→ **Work order**: In the records, find each line where "suffixes" occurs, and copy it.

→ **Input data**:
★ ★ ★ ★ ★

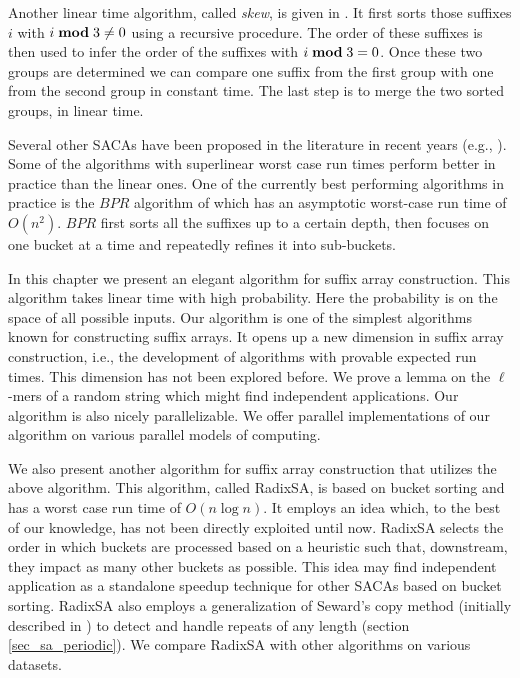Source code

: Another linear time algorithm, called {\em skew}, is given
in \cite{KaSa03}. It first sorts those suffixes $i$ with $i \;{\bf mod}\; 3 \neq
0$ using a recursive procedure. The order of these suffixes is then used to
infer the order of the suffixes with $i
\;{\bf mod}\; 3 = 0$. Once these two groups are determined we can compare
one suffix from the first group with one from the second group in constant time.
The last step is to merge the two sorted groups, in linear time.

Several other SACAs have been proposed in the literature in recent
years (e.g., \cite{NZC09,ScSt07}). Some of the algorithms with superlinear
worst case run times perform better in practice than the linear ones.
One of the currently best performing algorithms in practice is the $BPR$ 
algorithm of \cite{ScSt07} which
has an asymptotic worst-case run time of $O(n^2)$. $BPR$ first sorts all the
suffixes up to a certain depth, then focuses on one bucket at a time and
repeatedly refines it into sub-buckets.

In this chapter we present an elegant algorithm for suffix array construction.
This algorithm takes linear time with high probability. Here the probability is 
on the space of all possible inputs. Our algorithm is one of the simplest 
algorithms known for constructing suffix arrays. It opens up a new dimension in
suffix array construction, i.e., the development of algorithms with provable
expected run times. This dimension has not been explored before. We prove a
lemma on the $\ell$-mers of a random  string which might find independent
applications. Our algorithm is  also nicely parallelizable. We offer parallel
implementations of our algorithm on various parallel models of computing.

We also present another algorithm for suffix array construction that utilizes 
the above algorithm. This algorithm, called RadixSA, is based on bucket sorting
and has a worst case run time of $O(n\log{n})$. It employs an idea which, 
to the best of our knowledge, has not been directly exploited until now. 
RadixSA selects the order in which buckets are processed based on a heuristic
such that, downstream, they impact as many other buckets as possible. 
This idea may find independent application as a standalone speedup technique for 
other SACAs based on bucket sorting.
RadixSA also employs a generalization of Seward's copy method \cite{Sew2000} 
(initially described in \cite{BuWe94}) to
detect and handle repeats of any length (section \ref{sec_sa_periodic}). We
compare RadixSA with other algorithms on various datasets.

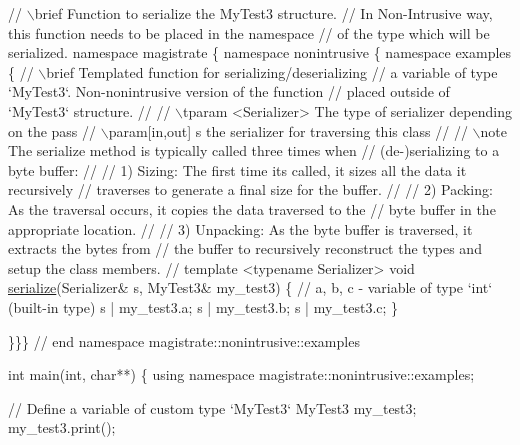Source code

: \begin{DoxyCodeInclude}
{\textcolor{comment}{// \(\backslash\)brief Function to serialize the MyTest3 structure.}
\textcolor{comment}{// In Non-Intrusive way, this function needs to be placed in the namespace}
\textcolor{comment}{// of the type which will be serialized.}
\textcolor{keyword}{namespace }magistrate \{ \textcolor{keyword}{namespace }nonintrusive \{ \textcolor{keyword}{namespace }examples \{
  \textcolor{comment}{// \(\backslash\)brief Templated function for serializing/deserializing}
  \textcolor{comment}{// a variable of type `MyTest3`. Non-nonintrusive version of the function}
  \textcolor{comment}{// placed outside of `MyTest3` structure.}
  \textcolor{comment}{//}
  \textcolor{comment}{// \(\backslash\)tparam <Serializer> The type of serializer depending on the pass}
  \textcolor{comment}{// \(\backslash\)param[in,out] s the serializer for traversing this class}
  \textcolor{comment}{//}
  \textcolor{comment}{// \(\backslash\)note The serialize method is typically called three times when}
  \textcolor{comment}{// (de-)serializing to a byte buffer:}
  \textcolor{comment}{//}
  \textcolor{comment}{// 1) Sizing: The first time its called, it sizes all the data it recursively}
  \textcolor{comment}{// traverses to generate a final size for the buffer.}
  \textcolor{comment}{//}
  \textcolor{comment}{// 2) Packing: As the traversal occurs, it copies the data traversed to the}
  \textcolor{comment}{// byte buffer in the appropriate location.}
  \textcolor{comment}{//}
  \textcolor{comment}{// 3) Unpacking: As the byte buffer is traversed, it extracts the bytes from}
  \textcolor{comment}{// the buffer to recursively reconstruct the types and setup the class members.}
  \textcolor{comment}{//}
  \textcolor{keyword}{template} <\textcolor{keyword}{typename} Serializer>
  \textcolor{keywordtype}{void} \hyperlink{namespacecheckpoint_a075da4e7344cf037943362517e606c3a}{serialize}(Serializer& s, MyTest3& my\_test3) \{
    \textcolor{comment}{// a, b, c - variable of type `int` (built-in type)}
    s | my\_test3.a;
    s | my\_test3.b;
    s | my\_test3.c;
  \}

\}\}\} \textcolor{comment}{// end namespace magistrate::nonintrusive::examples}

\textcolor{keywordtype}{int} main(\textcolor{keywordtype}{int}, \textcolor{keywordtype}{char}**) \{
  \textcolor{keyword}{using namespace }magistrate::nonintrusive::examples;

  \textcolor{comment}{// Define a variable of custom type `MyTest3`}
  MyTest3 my\_test3;
  my\_test3.print();

}
\end{DoxyCodeInclude}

★ ★ ★ ★ ★

→ **Solution for this problem**:
in \cite{KaSa03}. It first sorts those suffixes $i$ with $i \;{\bf mod}\; 3 \neq
0$ using a recursive procedure. The order of these suffixes is then used to
infer the order of the suffixes with $i
suffixes up to a certain depth, then focuses on one bucket at a time and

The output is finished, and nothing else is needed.